Inoperable Stage III
Radiation therapy has been the most common treatment in inoperable regional non-small cell lung cancer. It has also been considered an alternative treatment for those patients with underlying medical problems who cannot undergo surgery or those patients who decline surgical resection. The median survival for patients undergoing primary radiation therapy for unresectable disease is less than 1 year. Five-year survival data, however, show approximately 6% of patients alive and well with radiation therapy alone. This finding should not be compared with surgical results, because patients who are selected for radiation alone are usually patients with decreased performance status or other less favorable prognostic factors. Radiation therapy can be very useful in the palliation of symptoms resulting from thoracic tumor growth, such as intractable cough, hemoptysis, dyspnea, and chest pain. The major toxicity encountered is esophagitis, which is usually easily managed with patients who received radiation therapy without chemotherapy. Pneumonitis and pulmonary fibrosis are also important toxicities and, although rare, can result in significant morbidity in a patient population that already has preexisting pulmonary compromise.

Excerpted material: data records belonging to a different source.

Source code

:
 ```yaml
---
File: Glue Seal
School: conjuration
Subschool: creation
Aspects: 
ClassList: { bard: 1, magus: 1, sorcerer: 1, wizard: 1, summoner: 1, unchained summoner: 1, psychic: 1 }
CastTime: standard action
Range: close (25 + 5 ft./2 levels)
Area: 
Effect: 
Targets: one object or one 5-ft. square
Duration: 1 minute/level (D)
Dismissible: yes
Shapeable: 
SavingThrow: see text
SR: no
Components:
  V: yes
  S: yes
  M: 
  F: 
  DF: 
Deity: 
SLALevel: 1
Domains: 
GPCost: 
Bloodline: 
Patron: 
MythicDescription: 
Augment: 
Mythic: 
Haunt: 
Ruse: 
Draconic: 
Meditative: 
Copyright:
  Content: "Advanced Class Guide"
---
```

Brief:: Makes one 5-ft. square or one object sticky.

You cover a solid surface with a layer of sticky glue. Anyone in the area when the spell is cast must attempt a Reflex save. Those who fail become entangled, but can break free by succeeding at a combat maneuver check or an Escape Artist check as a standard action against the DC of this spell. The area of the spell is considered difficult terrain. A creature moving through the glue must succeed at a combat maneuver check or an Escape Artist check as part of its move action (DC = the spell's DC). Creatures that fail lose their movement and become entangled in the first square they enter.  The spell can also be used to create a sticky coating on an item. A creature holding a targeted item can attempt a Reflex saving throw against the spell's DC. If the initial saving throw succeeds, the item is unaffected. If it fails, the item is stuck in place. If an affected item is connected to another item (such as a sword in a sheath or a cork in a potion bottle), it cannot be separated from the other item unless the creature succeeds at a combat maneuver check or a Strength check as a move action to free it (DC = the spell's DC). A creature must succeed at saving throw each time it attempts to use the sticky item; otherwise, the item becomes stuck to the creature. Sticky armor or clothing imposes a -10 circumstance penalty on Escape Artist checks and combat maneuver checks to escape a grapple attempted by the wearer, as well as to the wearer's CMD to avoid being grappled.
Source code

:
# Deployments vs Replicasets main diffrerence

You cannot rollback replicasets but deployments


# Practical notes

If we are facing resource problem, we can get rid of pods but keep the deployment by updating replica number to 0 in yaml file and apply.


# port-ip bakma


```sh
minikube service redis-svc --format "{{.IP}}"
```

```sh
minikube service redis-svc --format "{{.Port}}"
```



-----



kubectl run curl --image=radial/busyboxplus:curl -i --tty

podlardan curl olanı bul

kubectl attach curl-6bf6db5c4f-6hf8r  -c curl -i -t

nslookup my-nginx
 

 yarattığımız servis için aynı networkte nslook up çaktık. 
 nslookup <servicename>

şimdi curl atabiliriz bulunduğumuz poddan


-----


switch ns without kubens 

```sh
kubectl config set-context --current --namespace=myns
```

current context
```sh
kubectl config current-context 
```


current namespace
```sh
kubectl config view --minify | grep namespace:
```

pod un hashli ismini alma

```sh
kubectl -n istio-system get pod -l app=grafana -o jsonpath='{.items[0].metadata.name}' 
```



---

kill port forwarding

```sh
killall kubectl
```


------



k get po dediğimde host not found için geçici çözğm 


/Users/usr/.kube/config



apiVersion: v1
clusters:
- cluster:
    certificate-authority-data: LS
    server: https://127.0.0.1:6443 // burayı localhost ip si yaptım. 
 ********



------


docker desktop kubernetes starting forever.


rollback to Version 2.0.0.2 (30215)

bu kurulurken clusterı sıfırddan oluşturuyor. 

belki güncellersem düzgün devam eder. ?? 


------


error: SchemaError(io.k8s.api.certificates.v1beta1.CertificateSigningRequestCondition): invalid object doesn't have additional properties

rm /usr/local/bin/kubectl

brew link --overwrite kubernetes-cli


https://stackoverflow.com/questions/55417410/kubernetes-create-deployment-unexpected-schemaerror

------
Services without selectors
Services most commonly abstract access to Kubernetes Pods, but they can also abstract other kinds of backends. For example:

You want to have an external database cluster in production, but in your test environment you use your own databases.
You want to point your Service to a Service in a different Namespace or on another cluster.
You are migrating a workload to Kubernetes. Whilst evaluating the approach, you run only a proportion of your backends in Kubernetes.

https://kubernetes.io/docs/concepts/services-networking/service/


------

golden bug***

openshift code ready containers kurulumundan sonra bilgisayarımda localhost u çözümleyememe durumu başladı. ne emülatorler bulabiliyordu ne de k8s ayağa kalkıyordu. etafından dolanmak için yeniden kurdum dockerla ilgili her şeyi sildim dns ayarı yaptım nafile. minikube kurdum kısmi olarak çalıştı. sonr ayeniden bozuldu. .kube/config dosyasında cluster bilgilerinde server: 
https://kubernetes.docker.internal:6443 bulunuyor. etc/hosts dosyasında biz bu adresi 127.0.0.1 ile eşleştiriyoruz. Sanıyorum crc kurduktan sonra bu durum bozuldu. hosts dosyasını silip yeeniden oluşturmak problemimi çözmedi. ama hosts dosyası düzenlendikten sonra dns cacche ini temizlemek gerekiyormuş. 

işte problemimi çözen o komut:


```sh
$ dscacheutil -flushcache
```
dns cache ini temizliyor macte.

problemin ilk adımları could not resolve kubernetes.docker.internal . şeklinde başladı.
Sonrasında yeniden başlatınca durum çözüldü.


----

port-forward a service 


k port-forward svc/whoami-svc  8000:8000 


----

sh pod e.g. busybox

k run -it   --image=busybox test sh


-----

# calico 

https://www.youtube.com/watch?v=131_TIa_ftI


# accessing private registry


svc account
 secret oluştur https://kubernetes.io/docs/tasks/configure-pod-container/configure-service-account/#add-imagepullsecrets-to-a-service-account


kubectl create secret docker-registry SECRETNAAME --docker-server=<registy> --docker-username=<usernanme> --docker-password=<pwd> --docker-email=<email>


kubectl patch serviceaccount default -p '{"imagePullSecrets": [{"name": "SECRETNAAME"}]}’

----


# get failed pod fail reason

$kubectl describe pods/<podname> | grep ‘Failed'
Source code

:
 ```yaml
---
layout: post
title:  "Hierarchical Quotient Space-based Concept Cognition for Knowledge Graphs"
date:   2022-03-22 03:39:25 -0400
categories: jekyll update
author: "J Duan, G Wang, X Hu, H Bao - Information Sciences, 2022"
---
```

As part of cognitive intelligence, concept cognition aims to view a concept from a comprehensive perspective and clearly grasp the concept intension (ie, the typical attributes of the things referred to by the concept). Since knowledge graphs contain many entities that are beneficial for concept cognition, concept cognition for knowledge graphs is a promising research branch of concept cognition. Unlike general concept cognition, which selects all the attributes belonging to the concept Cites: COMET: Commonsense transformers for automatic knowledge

Lung cancer may be one of the most common tumors treated with primary radiation therapy in the over-65 age group. There are several advantages to radiation therapy. There is no appreciable acute mortality associated with the treatment, and underlying comorbid conditions other than severe pulmonary disease do not often preclude radiation treatments. The normal healthy lung parenchyma can be preserved while relief of endobronchial obstruction is achieved, and the risk of a second malignancy is of less concern than in a younger patient. Relative disadvantages of radiation include the length of time involved in the course of treatment (often 4 to 6 weeks or more) and the side effects associated with radiation treatment, such as fatigue, loss of appetite, nausea and vomiting, dysphagia, and lowered blood counts.
Because of the poor survival rates with radiation alone in stage III NSCLC and the frequent development of metastatic disease at distant sites, the role of chemotherapy in combination with radiotherapy has been evaluated. In one study in which vinblastine and cisplatin chemotherapy plus radiation therapy was given, survival rates in years 1 to 7 were 54%, 26%, 24%, 19%, 17%, 13%, and 13%, respectively, in chemotherapy- and radiation-treated patients compared with 40%, 13%, 10%, 7%, 6%, and 6% for patients treated with radiation alone. The benefit of chemotherapy before radiation treatment has been confirmed by other studies as well. Another pivotal trial demonstrated that the concomitant treatment of inoperable NSCLC with cisplatin and radiation leads to improved local control of tumor as well as survival benefit. Thus, for good performance status patients with minimal weight loss, the combination of chemotherapy with radiation therapy should be strongly considered. What remains to be determined are the optimal chemotherapy agents used, as well as how they should be combined with radiation therapy.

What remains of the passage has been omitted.